The Pahsimeroi River lies within the eastern boundary of the unit.  The riparian zone is quite extensive and elk are common.  Access to private property is required here to hunt the private lands.

answered 8/4/2014

Q: Hunting/fishing opportunities

Where can I find a combination hunting/fishing trip somewhere within driving distance of Boise. Waterfowl/upland bird/deer/elk or any combination thereof?

A: 

There are a number of locations a person could experience a comintation hunt that could include 2 or more of the groups you are looking for.  Many folks hunt the South Fork of the Boise for Mule deer and chukar, or later in the year you could hunt for elk and chukar.  Parts of Unit 32 and 32A would provide elk/deer/and upland bird hunting in the form of forest grouse or other upland species.  The Fort Boise WMA can provide an opportunity to hunt deer, waterfowl, and upland.  There are many more such combinations that could be outlined.  The best thing to do is to come into the SW region and sit down with a map and discuss with a biologist what your priority species is and any other preferences.  Best to call and set up an appointment (465-8465) to gurantee that a bioloigst is in.
 

answered 5/2/2014

Q: Can a .44 magnum pistol be used to hunt pheasant w/shot loads?

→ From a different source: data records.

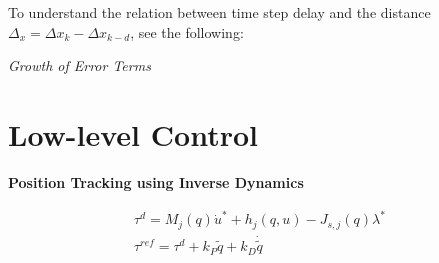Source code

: \documentclass{article}
\begin{document}
To understand the relation between time step delay and the distance $\Delta_x = \Delta x_k - \Delta x_{k-d}$, see the following:


\begin{center}
    \textit{Growth of Error Terms}
\end{center}





\section{Low-level Control}

\textbf{Position Tracking using Inverse Dynamics}

\begin{gather}
    \tau^d = M_j(q)\dot{u}^* + h_j(q, u) - J_{s, j}(q)\lambda^* \\
    \tau^{ref} = \tau^d + k_P \tilde{q} + k_D \dot{\tilde{q}}
\end{gather}

\printbibliography
\end{document}
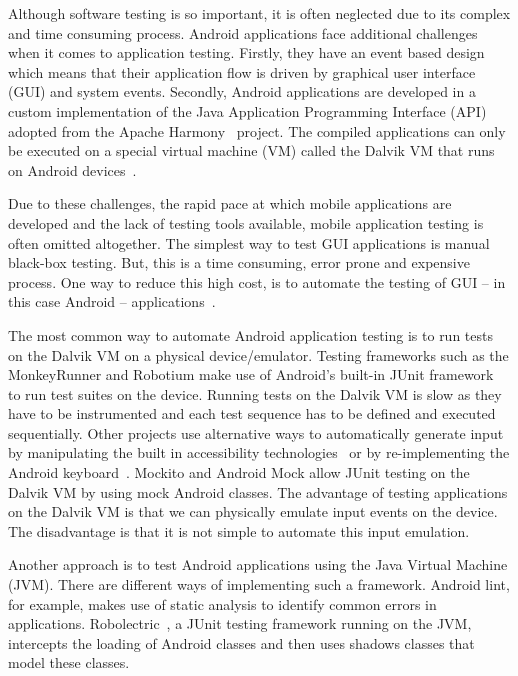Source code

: \documentclass{acm_proc_article-sp}
\begin{document}
Although software testing is so important, it is often neglected due to its complex and time consuming process. Android
applications face additional challenges when it comes to application testing. Firstly, they have an event based design which means that
their application flow is driven by graphical user interface (GUI) and system events. Secondly, Android applications are developed in a
custom implementation of the Java Application Programming Interface (API)  adopted from the Apache Harmony~\cite{harmony} project. The
compiled applications can only be executed on a special virtual machine (VM) called the Dalvik VM that runs on Android
devices~\cite{dalvik}.

Due to these challenges, the rapid pace at which mobile applications are developed and the lack of testing tools available, mobile
application testing is often omitted altogether. The simplest way to test GUI applications is manual black-box testing.
But, this is a time consuming, error prone and expensive~\cite{AccessibilityTech} process. One way to reduce this high cost, is to  automate
the testing of GUI -- in this case Android -- applications~\cite{AccessibilityTech}.

The most common way to automate Android application testing is to run tests on the Dalvik VM on a
physical device/emulator. Testing frameworks such as the MonkeyRunner and Robotium make use of Android's built-in JUnit
framework~\cite{TestingAndroid} to run test suites on the device. Running tests on the Dalvik VM is slow as they have to be instrumented and
each test sequence has to be defined and executed sequentially. Other projects use alternative ways to automatically generate input by
manipulating the built in accessibility technologies~\cite{AccessibilityTech} or by re-implementing the Android
keyboard~\cite{KeyboardModel}. Mockito and Android Mock allow JUnit testing on the Dalvik VM by using mock Android classes. The advantage of
testing applications on the Dalvik VM is that we can physically emulate input events on the device. The disadvantage is that it is not
simple to automate this input emulation. 

Another approach is to test Android applications using the Java Virtual Machine (JVM). There are different ways of implementing such
a framework. Android lint, for example, makes use of static analysis to identify common errors in applications.
Robolectric~\cite{robolectric}, a JUnit testing framework running on the JVM,  intercepts the loading of Android classes and then uses
shadows classes that model these classes.
\end{document}

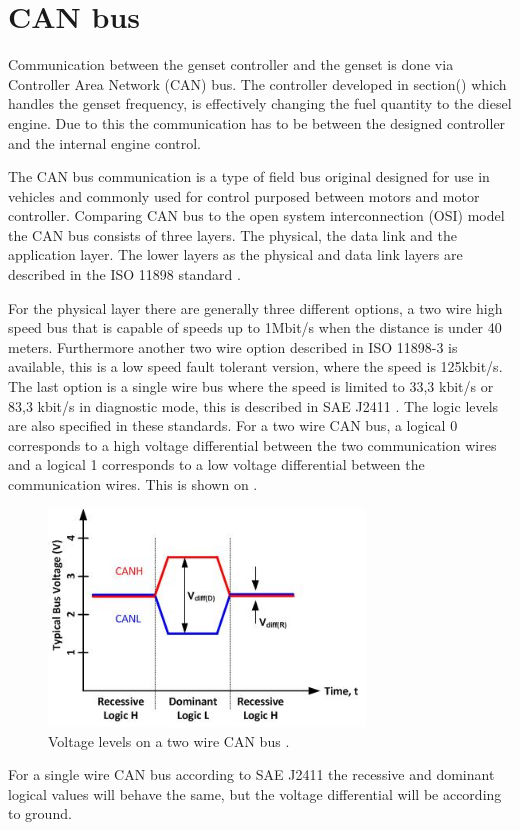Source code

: \section{CAN bus}
\label{sec:Canbus}

Communication between the genset controller and the genset is done via Controller Area Network (CAN) bus. The controller developed in section() which handles the genset frequency, is effectively changing the fuel quantity to the diesel engine. Due to this the communication has to be between the designed controller and the internal engine control.

The CAN bus communication is a type of field bus original designed for use in vehicles and commonly used for control purposed between motors and motor controller. Comparing CAN bus to the open system interconnection (OSI) model the CAN bus consists of three layers. The physical, the data link and the application layer. The lower layers as the physical and data link layers are described in the ISO 11898 standard \cite{CAN_whitepaper_NI}. 

For the physical layer there are generally three different options, a two wire high speed bus that is capable of speeds up to 1Mbit/s when the distance is under 40 meters. Furthermore another two wire option described in ISO 11898-3 is available, this is a low speed fault tolerant version, where the speed is 125kbit/s. The last option is a single wire bus where the speed is limited to 33,3 kbit/s or 83,3 kbit/s in diagnostic mode, this is described in SAE J2411 \cite{CAN_singlewire}.
The logic levels are also specified in these standards. For a two wire CAN bus, a logical 0 corresponds to a high voltage differential between the two communication wires and a logical 1 corresponds to a low voltage differential between the communication wires. This is shown on . 

\begin{figure}[H]
\centering
\includegraphics[width=0.75\textwidth]{rapport/billeder/CAN_voltage}
\caption{Voltage levels on a two wire CAN bus \cite{fig_CAN_V_levels}.}
\label{fig:CAN_voltage}
\end{figure}     
For a single wire CAN bus according to SAE J2411 the recessive and dominant logical values will behave the same, but the voltage differential will be according to ground. 

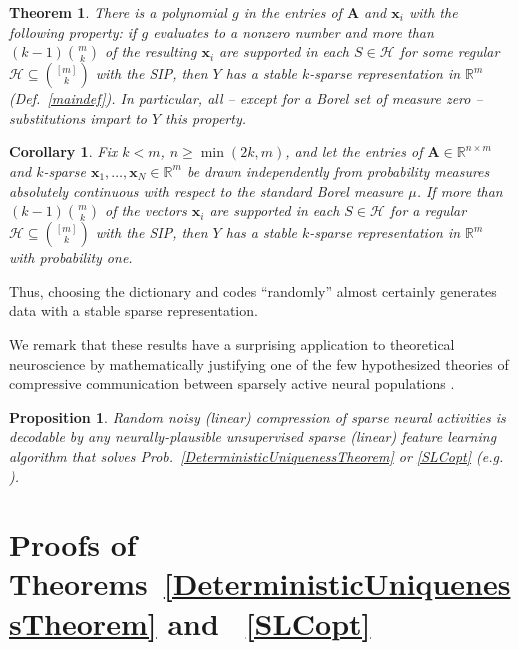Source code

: \documentclass[9pt,twocolumn]{pnas-new}
\newtheorem{theorem}{Theorem}
\newtheorem{proposition}{Proposition}
\newtheorem{corollary}{Corollary}
\begin{document}
\begin{theorem}\label{robustPolythm}
There is a polynomial $g$ in the entries of $\mathbf{A}$ and $\mathbf{x}_i$ with the following property:  if $g$ evaluates to a nonzero number and more than \mbox{$(k-1){m \choose k}$} of the resulting $\mathbf{x}_i$ are supported in each $S \in \mathcal{H}$ for some regular $\mathcal{H} \subseteq {[m] \choose k}$ with the SIP, then $Y$ has a stable $k$-sparse representation in $\mathbb{R}^m$ (Def.~\ref{maindef}). In particular, all -- except for a Borel set of measure zero -- substitutions impart to $Y$ this property.
\end{theorem}

\begin{corollary}\label{ProbabilisticCor}
Fix $k < m$, $n \geq \min(2k, m)$, and let the entries of $\mathbf{A} \in \mathbb{R}^{n \times m}$ and $k$-sparse $\mathbf{x}_1, \ldots, \mathbf{x}_N \in \mathbb{R}^m$ be drawn independently from probability measures absolutely continuous with respect to the standard Borel measure $\mu$. If more than $(k-1){m \choose k}$ of the vectors $\mathbf{x}_i$ are supported in each $S \in \mathcal{H}$ for a regular $\mathcal{H} \subseteq {[m] \choose k}$ with the SIP, then $Y$ has a stable $k$-sparse representation in $\mathbb{R}^m$ with probability one.
\end{corollary}

Thus, choosing the dictionary and codes ``randomly'' almost certainly generates data with a stable sparse representation.

We remark that these results have a surprising application to theoretical neuroscience by mathematically justifying one of the few hypothesized theories of compressive communication between sparsely active neural populations \cite{Isely10}. 

\begin{proposition}
Random noisy (linear) compression of sparse neural activities is decodable by any neurally-plausible unsupervised sparse (linear) feature learning algorithm that solves Prob.~\ref{DeterministicUniquenessTheorem} or \ref{SLCopt} (e.g. \cite{rehnsommer2007, rozell2007neurally}).
\end{proposition}


\section{Proofs of Theorems~\ref{DeterministicUniquenessTheorem} and ~\ref{SLCopt}}\label{DUT}
\end{document}

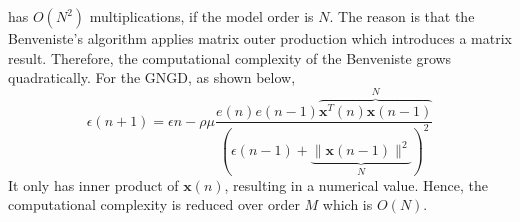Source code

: has $O(N^2)$ multiplications, if the model order is $N$. The reason is that the Benveniste's algorithm applies matrix outer production which introduces a matrix result. Therefore, the computational complexity of the Benveniste grows quadratically. For the GNGD, as shown below,
\begin{equation}
	\epsilon(n+1)=\epsilon{n}-\rho\mu\frac{e(n)e(n-1)\overbrace{\mathbf x^T(n)\mathbf x(n-1)}^{N}}{(\epsilon(n-1)+\underbrace{\|\mathbf x(n-1)\|^2}_{N})^2}
\end{equation}
It only has inner product of $\mathbf x(n)$, resulting in a numerical value. Hence, the computational complexity is reduced over order $M$ which is $O(N)$.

Provide as many specifics as you can to help better answer your question. Please omit personal information in this area.

A: 

No.  A handgun is not considered a shotgun even though you would be shooting shot in the cartridge.  The law reads unlawful method of take: with a trap, snare, net, crossbow, or firearms EXCEPT a shotgun using shells not exceeding three and one-half (3-1/2) inches maximum length, slingshot, hand-held or thrown missiles, EXCEPT forest grouse. Forest grouse shall not be taken with a trap, snare, net, or crossbow. 

answered 4/7/2014

Q: Can I hunt grouse and upland birds with the nonresident hunting license? [Or do I also need a small game license?]

If I buy an out-of-state hunting license ($154.75) can I hunt upland bird and grouse and small game with it or do I need the small game license, too? Thanks

A: 

The nonresident license that costs $154.75 allows you to hunt any game (big game, upland game, upland game birds and waterfowl) that is legal to hunt plus varmints and unprotected species. 
Big game and turkey hunting requires the addition of a tag for the animal to be harvested.
 

answered 3/25/2014

Q: Is it legal to hunt turkey with a rifle?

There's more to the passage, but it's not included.